**EXERCISE PROMPT:**
Return, exactly, the line that contains "When there are" together with all lines after it to the end of the entries, and no further lines.

**RECORDS TO USE:**
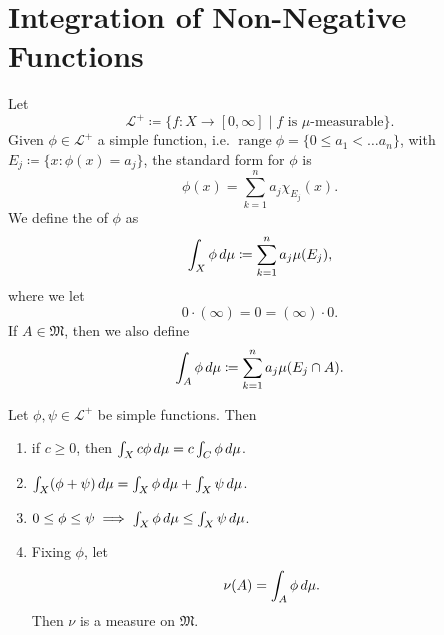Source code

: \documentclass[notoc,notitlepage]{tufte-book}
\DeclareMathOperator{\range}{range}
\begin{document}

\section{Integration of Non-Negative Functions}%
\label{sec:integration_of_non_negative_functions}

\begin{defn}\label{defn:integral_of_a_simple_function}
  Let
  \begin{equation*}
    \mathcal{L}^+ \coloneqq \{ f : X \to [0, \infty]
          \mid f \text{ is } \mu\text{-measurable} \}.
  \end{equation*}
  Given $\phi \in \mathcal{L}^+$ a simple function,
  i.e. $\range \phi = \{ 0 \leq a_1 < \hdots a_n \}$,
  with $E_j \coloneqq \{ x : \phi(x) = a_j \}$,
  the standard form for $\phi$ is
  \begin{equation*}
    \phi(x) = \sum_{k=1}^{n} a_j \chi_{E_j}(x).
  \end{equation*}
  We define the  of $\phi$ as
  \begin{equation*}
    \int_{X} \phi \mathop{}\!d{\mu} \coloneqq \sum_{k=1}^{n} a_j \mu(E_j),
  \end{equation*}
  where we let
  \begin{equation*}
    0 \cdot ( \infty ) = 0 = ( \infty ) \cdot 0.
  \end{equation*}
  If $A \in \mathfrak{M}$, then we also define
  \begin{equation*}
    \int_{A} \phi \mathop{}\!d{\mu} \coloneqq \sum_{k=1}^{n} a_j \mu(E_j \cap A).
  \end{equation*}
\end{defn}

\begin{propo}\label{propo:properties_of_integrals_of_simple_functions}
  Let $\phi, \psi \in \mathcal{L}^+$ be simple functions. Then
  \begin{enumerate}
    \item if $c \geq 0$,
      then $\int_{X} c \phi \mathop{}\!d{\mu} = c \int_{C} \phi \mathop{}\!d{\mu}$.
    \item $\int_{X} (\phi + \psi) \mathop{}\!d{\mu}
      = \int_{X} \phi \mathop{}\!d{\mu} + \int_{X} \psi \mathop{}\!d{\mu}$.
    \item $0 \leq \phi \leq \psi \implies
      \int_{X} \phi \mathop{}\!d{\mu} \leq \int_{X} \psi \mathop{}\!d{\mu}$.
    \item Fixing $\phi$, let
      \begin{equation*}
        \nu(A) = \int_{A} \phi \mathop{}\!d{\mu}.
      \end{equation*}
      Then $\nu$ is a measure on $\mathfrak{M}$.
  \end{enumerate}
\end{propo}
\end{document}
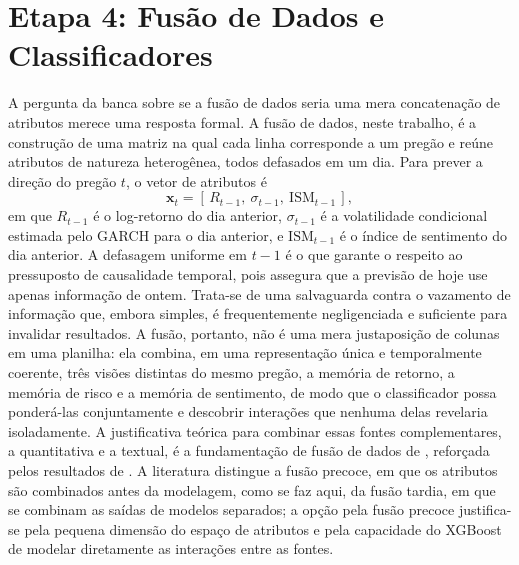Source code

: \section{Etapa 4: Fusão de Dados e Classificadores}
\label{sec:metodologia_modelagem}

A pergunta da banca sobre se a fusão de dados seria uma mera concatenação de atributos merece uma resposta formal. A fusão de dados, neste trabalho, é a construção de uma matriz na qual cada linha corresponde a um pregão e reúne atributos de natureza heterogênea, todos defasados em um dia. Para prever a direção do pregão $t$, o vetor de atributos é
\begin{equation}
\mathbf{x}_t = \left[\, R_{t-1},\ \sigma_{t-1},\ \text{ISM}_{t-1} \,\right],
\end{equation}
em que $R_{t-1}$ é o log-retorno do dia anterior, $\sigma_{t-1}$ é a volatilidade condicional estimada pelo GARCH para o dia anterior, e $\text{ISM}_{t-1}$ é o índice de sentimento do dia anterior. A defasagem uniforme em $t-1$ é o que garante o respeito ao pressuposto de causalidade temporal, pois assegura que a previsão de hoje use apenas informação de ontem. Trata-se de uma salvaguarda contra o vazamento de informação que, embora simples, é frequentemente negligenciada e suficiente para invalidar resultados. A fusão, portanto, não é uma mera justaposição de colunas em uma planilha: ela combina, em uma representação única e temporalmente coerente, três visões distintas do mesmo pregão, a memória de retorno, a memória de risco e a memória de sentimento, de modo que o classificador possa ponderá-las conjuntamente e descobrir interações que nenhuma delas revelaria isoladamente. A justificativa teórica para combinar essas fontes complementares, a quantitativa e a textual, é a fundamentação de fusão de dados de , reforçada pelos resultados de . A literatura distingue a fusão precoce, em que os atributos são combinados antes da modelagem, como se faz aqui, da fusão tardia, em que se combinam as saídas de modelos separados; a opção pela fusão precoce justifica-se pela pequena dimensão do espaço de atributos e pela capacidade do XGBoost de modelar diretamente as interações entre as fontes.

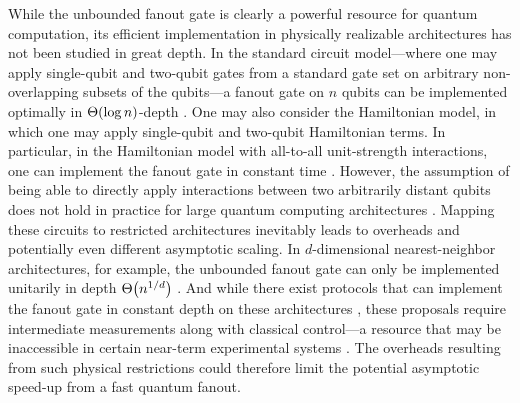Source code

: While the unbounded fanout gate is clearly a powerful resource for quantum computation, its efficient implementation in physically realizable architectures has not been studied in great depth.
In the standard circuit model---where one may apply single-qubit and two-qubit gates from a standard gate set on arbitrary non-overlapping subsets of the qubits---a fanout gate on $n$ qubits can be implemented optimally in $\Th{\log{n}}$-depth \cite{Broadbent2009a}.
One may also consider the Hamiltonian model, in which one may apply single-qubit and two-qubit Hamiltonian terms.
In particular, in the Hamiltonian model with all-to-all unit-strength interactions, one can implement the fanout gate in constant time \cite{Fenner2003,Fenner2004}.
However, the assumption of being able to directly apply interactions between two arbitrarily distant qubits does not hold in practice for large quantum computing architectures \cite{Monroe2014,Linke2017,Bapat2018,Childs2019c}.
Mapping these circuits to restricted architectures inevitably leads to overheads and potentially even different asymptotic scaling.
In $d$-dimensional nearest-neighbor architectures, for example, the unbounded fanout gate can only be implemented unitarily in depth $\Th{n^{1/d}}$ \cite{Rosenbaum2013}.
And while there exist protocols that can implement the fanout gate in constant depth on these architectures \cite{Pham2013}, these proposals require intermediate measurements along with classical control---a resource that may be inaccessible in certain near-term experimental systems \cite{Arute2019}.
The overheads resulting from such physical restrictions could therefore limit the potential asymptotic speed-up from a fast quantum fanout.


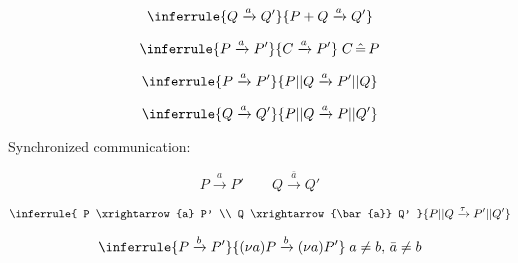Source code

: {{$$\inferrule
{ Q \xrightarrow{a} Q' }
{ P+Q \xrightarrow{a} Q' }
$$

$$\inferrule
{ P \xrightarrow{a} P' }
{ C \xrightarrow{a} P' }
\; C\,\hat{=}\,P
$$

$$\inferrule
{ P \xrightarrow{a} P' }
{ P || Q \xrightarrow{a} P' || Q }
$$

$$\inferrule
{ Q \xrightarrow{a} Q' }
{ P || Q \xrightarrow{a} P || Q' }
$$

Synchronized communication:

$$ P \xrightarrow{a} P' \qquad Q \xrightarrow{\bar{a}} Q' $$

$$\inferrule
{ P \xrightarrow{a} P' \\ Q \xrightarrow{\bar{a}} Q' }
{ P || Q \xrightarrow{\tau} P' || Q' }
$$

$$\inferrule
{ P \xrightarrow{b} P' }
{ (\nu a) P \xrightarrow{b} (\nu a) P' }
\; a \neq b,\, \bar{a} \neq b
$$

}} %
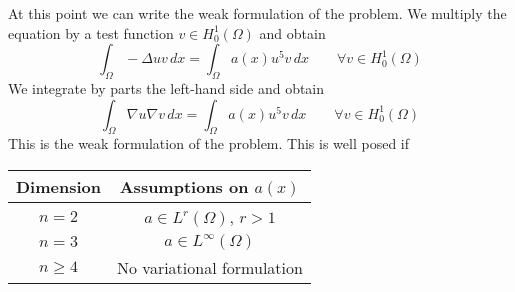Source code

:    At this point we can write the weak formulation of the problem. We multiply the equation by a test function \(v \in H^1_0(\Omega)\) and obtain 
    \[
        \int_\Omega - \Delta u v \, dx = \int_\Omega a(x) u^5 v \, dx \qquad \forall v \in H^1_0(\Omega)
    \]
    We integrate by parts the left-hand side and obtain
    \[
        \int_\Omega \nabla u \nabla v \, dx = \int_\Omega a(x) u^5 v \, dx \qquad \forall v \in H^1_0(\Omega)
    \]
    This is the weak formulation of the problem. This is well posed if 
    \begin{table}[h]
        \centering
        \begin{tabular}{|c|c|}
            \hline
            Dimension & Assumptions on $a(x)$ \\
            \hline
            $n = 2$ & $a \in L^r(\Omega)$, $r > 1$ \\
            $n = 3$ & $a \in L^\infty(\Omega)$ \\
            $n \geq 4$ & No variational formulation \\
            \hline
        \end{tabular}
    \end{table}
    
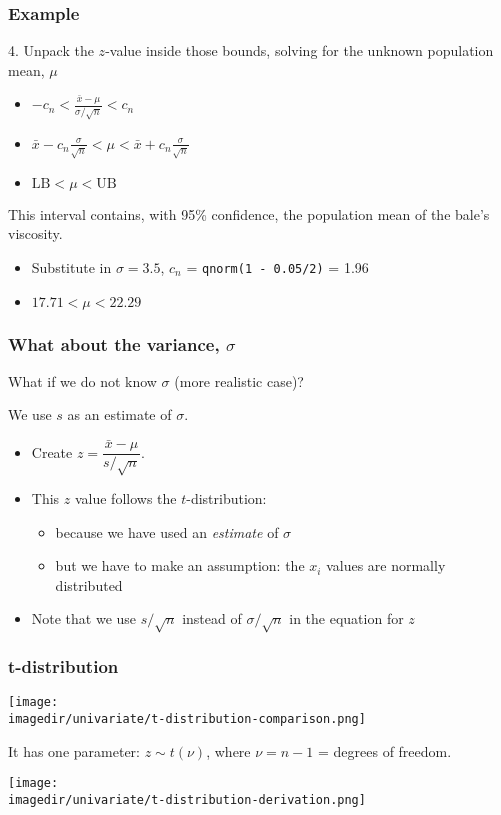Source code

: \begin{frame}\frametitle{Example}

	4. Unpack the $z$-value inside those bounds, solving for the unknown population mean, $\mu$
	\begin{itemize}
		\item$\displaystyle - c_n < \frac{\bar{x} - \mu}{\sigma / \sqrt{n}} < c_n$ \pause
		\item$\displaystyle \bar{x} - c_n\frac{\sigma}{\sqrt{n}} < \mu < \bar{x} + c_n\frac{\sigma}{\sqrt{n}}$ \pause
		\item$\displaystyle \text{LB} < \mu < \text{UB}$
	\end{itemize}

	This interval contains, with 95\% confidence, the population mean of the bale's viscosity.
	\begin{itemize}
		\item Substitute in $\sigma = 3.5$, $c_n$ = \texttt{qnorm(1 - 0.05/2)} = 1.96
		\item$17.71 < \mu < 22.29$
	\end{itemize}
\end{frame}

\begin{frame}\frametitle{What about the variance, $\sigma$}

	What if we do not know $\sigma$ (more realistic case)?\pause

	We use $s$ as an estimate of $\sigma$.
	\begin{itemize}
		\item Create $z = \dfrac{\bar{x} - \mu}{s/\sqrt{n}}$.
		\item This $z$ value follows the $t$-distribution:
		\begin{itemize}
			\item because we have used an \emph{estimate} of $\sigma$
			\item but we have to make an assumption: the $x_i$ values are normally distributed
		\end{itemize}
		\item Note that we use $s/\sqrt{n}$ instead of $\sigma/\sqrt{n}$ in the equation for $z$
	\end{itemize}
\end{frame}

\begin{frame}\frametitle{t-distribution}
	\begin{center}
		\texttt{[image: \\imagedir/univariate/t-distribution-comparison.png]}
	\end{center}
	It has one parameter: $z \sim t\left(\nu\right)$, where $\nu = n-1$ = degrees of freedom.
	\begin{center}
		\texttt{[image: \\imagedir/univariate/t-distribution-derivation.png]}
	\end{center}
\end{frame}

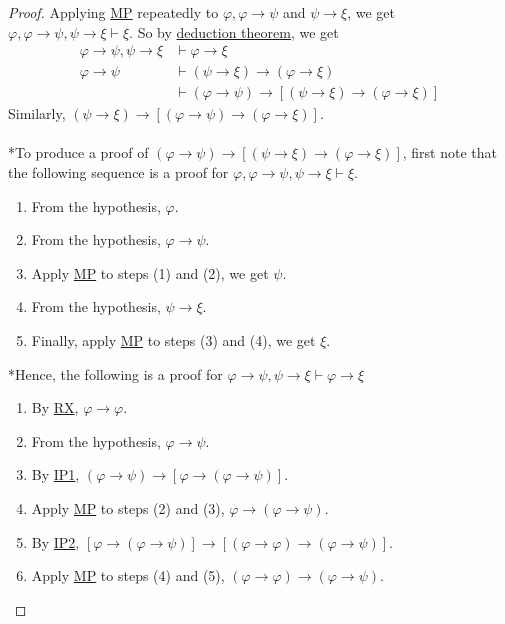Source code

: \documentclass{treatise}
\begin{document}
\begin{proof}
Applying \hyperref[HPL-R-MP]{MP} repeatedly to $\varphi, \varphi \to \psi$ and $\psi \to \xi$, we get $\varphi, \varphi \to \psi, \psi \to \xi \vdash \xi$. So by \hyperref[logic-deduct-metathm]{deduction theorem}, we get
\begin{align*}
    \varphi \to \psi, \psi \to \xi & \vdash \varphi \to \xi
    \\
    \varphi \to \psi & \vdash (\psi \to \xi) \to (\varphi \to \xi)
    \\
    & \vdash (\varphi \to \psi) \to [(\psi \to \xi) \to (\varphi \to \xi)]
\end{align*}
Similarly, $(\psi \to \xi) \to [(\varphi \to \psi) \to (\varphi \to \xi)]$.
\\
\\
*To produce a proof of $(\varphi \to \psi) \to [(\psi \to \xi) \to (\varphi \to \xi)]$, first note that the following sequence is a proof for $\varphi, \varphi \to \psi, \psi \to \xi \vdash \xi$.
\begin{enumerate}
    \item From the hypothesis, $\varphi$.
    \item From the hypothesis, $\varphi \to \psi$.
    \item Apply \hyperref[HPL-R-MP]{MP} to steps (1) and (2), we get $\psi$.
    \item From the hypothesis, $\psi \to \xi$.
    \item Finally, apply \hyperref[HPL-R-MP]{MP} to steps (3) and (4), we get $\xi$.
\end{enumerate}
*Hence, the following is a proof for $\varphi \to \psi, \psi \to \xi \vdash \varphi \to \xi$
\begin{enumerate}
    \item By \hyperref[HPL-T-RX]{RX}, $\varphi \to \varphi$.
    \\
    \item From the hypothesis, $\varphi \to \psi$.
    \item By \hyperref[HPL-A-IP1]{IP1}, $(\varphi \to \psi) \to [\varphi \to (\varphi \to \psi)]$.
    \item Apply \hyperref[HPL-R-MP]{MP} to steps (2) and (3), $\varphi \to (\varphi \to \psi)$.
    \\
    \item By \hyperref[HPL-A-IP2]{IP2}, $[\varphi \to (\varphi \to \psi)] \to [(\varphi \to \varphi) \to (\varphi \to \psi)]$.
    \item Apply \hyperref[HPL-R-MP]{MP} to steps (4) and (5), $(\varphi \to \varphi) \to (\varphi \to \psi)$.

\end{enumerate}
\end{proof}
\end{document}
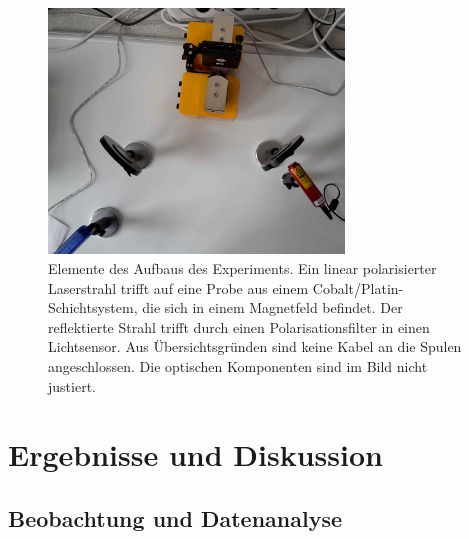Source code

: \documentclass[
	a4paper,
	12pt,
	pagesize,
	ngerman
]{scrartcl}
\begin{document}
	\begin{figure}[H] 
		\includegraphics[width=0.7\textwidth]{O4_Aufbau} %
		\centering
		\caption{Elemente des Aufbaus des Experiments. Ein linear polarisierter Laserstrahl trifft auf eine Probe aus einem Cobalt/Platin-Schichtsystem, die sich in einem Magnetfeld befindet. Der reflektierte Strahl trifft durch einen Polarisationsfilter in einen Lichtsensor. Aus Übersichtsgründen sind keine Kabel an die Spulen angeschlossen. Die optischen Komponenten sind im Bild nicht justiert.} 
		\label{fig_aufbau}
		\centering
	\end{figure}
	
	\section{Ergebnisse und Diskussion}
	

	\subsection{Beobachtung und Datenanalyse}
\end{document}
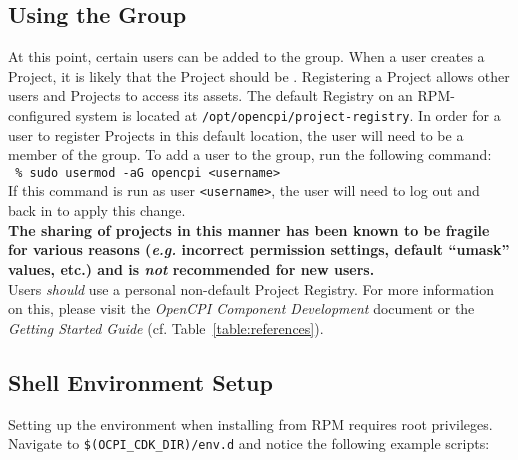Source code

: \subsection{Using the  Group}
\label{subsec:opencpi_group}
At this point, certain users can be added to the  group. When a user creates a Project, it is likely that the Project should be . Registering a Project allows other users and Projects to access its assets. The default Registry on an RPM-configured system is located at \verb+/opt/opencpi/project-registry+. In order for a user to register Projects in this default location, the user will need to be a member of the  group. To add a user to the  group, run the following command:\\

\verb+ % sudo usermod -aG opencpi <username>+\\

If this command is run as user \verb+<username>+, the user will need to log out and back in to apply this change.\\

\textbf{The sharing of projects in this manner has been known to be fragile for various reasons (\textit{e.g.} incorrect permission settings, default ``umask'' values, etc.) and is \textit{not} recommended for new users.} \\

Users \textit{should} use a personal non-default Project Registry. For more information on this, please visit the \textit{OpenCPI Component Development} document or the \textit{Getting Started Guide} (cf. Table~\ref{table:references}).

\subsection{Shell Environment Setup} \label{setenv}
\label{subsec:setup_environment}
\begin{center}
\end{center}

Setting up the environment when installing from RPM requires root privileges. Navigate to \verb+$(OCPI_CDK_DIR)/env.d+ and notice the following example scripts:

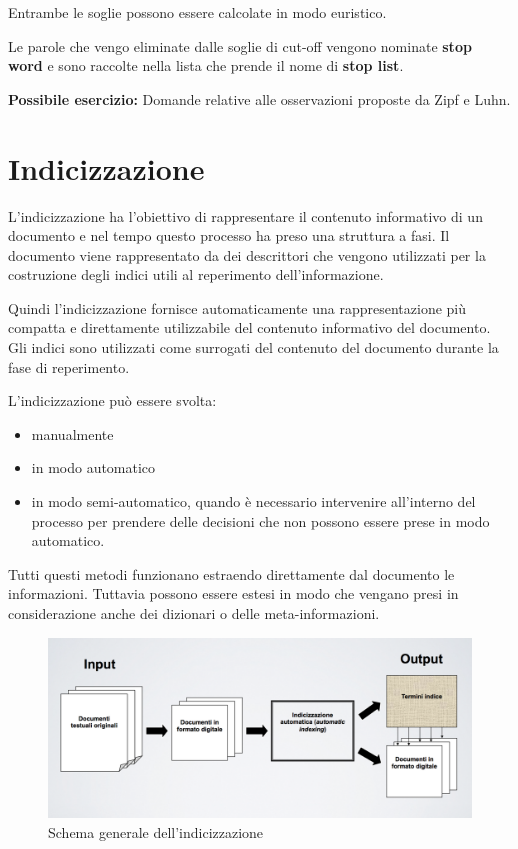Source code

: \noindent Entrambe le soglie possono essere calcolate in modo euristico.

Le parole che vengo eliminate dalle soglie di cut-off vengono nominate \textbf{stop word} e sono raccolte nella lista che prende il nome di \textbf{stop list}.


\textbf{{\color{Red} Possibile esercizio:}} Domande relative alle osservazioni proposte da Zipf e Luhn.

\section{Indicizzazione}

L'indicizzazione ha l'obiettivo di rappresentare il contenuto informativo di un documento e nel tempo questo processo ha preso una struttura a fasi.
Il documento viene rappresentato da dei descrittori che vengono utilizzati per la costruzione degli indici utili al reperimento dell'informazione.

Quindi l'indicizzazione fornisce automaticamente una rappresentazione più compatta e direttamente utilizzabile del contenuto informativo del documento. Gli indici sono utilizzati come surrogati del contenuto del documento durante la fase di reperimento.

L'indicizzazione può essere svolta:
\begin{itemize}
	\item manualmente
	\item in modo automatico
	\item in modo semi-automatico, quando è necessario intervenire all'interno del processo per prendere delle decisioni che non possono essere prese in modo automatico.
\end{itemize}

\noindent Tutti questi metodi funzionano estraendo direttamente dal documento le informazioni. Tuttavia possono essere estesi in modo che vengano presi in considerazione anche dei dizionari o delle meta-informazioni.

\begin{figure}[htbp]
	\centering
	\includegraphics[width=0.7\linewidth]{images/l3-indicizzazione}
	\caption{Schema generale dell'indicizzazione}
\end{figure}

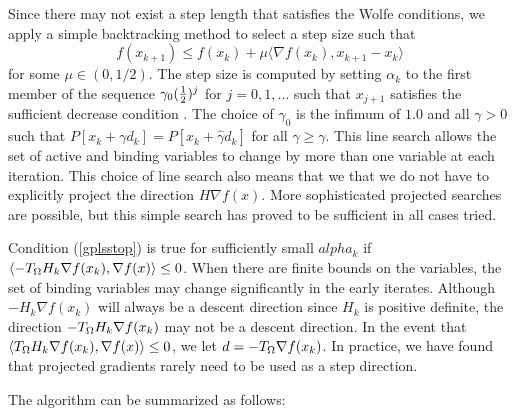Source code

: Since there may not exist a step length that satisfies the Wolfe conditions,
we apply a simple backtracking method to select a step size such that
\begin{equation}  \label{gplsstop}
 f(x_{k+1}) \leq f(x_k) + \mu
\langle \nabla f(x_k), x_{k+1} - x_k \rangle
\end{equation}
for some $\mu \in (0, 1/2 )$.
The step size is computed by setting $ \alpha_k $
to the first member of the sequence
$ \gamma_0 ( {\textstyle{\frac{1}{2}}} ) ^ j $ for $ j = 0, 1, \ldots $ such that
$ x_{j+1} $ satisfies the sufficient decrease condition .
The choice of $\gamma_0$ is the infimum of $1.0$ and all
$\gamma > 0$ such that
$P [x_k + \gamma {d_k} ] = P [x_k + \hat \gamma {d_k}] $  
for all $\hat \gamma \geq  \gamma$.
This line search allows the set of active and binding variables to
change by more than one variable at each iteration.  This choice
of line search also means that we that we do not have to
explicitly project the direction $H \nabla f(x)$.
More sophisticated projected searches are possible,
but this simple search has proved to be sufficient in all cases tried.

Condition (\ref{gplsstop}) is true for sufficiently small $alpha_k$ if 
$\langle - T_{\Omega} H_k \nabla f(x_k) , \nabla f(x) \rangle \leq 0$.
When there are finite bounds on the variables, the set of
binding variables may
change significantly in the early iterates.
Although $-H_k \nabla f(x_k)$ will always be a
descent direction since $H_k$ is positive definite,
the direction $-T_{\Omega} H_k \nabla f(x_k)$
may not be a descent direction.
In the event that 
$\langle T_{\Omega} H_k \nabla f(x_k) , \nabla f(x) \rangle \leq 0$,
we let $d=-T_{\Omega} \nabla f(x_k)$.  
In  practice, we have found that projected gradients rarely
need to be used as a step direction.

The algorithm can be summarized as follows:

**SOLUTION TO THIS TASK:**
When there are finite bounds on the variables, the set of
binding variables may
change significantly in the early iterates.
Although $-H_k \nabla f(x_k)$ will always be a
descent direction since $H_k$ is positive definite,
the direction $-T_{\Omega} H_k \nabla f(x_k)$
may not be a descent direction.
In the event that 
$\langle T_{\Omega} H_k \nabla f(x_k) , \nabla f(x) \rangle \leq 0$,
we let $d=-T_{\Omega} \nabla f(x_k)$.  
In  practice, we have found that projected gradients rarely
need to be used as a step direction.

The algorithm can be summarized as follows:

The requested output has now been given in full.